# MATERIAL FOR THIS TASK

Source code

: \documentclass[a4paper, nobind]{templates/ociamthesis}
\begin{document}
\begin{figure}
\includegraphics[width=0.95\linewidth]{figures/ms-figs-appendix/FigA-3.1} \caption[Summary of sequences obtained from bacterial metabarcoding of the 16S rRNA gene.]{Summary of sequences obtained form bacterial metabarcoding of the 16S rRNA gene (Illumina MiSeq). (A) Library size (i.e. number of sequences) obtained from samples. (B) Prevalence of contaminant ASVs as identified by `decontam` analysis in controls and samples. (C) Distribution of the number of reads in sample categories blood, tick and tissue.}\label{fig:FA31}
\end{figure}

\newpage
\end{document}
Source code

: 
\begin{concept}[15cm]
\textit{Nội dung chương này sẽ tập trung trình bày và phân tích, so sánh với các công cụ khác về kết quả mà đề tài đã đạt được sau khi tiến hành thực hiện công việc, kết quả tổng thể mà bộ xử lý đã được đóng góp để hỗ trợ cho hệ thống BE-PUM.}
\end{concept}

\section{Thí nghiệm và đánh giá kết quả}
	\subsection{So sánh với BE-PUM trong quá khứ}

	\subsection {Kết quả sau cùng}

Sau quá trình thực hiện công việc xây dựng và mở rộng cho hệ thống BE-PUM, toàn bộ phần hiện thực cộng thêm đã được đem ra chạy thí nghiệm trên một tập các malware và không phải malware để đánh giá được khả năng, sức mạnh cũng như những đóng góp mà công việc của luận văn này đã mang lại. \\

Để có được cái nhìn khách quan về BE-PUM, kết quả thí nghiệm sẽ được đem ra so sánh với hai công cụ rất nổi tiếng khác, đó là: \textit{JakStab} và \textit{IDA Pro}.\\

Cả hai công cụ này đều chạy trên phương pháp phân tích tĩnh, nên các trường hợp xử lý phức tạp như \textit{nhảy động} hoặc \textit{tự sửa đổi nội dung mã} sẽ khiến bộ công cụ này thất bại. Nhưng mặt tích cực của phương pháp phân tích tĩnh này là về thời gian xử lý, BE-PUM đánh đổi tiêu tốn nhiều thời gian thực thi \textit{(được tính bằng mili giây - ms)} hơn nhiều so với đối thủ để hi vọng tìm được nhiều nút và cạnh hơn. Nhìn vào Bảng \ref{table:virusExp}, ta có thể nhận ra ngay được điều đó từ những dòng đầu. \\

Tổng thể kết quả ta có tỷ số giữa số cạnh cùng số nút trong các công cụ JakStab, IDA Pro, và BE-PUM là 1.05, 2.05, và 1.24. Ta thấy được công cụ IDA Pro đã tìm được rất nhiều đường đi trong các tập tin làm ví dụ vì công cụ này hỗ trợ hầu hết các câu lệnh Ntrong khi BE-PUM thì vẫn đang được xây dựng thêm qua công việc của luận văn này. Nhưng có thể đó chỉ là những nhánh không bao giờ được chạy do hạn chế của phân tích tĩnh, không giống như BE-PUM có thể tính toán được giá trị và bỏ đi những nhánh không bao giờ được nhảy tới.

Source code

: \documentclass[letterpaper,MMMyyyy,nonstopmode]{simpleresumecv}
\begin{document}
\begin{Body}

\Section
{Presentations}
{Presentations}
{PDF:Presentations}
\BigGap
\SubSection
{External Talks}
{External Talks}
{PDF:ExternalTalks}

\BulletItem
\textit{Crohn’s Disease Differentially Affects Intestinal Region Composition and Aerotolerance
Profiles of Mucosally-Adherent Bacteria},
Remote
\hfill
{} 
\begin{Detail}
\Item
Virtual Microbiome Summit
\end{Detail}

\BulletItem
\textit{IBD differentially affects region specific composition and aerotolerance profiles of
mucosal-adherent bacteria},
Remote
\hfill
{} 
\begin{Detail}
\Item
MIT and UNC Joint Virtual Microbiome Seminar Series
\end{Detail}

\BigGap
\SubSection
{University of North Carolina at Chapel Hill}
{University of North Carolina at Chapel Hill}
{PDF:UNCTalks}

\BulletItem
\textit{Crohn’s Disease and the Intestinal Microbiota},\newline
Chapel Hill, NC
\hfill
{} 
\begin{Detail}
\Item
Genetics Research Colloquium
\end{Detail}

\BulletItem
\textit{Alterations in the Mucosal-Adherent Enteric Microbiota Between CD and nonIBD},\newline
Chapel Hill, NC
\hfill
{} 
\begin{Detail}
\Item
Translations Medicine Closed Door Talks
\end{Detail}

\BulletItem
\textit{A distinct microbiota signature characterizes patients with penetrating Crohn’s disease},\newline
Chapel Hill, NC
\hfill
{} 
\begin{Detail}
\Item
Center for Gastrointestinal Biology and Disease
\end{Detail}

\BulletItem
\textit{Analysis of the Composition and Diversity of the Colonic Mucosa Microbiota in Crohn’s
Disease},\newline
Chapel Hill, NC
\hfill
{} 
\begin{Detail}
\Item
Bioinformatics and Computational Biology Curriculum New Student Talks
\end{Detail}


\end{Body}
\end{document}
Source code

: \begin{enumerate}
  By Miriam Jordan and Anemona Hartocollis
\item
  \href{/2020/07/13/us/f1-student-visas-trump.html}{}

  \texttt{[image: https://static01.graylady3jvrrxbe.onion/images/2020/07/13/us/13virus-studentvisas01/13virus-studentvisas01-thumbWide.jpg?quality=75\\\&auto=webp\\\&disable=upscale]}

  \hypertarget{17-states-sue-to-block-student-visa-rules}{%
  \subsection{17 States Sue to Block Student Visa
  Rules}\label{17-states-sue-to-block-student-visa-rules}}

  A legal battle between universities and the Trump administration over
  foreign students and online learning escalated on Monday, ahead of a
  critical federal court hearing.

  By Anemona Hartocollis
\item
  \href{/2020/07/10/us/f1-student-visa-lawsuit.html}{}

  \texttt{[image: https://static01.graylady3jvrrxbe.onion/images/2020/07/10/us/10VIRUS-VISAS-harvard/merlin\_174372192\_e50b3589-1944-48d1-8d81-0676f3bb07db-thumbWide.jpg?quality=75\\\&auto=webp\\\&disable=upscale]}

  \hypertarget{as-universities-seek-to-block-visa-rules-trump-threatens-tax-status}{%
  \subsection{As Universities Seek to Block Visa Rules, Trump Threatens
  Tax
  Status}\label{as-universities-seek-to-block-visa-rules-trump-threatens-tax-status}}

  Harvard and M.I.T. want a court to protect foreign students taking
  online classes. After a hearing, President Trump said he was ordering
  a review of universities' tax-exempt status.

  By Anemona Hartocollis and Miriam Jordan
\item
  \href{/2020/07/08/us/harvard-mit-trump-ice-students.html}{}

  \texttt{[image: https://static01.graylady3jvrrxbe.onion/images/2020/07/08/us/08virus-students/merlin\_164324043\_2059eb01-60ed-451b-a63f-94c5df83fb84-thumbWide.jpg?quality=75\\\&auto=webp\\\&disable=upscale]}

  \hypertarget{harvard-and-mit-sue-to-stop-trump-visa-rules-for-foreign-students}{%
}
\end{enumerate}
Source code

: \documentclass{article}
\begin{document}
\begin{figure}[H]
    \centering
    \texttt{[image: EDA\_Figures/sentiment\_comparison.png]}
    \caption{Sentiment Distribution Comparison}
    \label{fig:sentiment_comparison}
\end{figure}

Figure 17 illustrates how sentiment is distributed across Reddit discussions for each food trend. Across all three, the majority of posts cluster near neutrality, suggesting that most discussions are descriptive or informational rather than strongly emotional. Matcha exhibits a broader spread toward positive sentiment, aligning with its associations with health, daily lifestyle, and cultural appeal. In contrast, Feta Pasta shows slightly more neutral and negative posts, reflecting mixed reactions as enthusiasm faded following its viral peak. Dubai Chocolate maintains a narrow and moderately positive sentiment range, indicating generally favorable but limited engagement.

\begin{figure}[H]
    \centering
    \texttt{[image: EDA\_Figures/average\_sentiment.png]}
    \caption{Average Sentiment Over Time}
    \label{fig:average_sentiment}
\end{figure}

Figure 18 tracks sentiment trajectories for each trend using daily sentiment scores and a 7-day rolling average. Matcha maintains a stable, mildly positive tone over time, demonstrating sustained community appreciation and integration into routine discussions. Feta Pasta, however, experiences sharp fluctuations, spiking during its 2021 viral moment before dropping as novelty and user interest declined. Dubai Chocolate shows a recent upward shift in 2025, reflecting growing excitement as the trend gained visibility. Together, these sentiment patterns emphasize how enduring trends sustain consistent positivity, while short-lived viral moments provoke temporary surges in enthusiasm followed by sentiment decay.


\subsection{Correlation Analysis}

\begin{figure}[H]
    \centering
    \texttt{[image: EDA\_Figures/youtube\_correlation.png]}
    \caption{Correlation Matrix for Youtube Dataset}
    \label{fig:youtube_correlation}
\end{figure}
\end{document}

# WORK TO BE COMPLETED
Copy only the entries from the first line to the line with "Sau quá trình", each exactly as it appears.

# YOUR SOLUTION
Source code

: \documentclass[a4paper, nobind]{templates/ociamthesis}
\begin{document}
\begin{figure}
\includegraphics[width=0.95\linewidth]{figures/ms-figs-appendix/FigA-3.1} \caption[Summary of sequences obtained from bacterial metabarcoding of the 16S rRNA gene.]{Summary of sequences obtained form bacterial metabarcoding of the 16S rRNA gene (Illumina MiSeq). (A) Library size (i.e. number of sequences) obtained from samples. (B) Prevalence of contaminant ASVs as identified by `decontam` analysis in controls and samples. (C) Distribution of the number of reads in sample categories blood, tick and tissue.}\label{fig:FA31}
\end{figure}

\newpage
\end{document}
Source code

: 
\begin{concept}[15cm]
\textit{Nội dung chương này sẽ tập trung trình bày và phân tích, so sánh với các công cụ khác về kết quả mà đề tài đã đạt được sau khi tiến hành thực hiện công việc, kết quả tổng thể mà bộ xử lý đã được đóng góp để hỗ trợ cho hệ thống BE-PUM.}
\end{concept}

\section{Thí nghiệm và đánh giá kết quả}
	\subsection{So sánh với BE-PUM trong quá khứ}

	\subsection {Kết quả sau cùng}

Sau quá trình thực hiện công việc xây dựng và mở rộng cho hệ thống BE-PUM, toàn bộ phần hiện thực cộng thêm đã được đem ra chạy thí nghiệm trên một tập các malware và không phải malware để đánh giá được khả năng, sức mạnh cũng như những đóng góp mà công việc của luận văn này đã mang lại. \\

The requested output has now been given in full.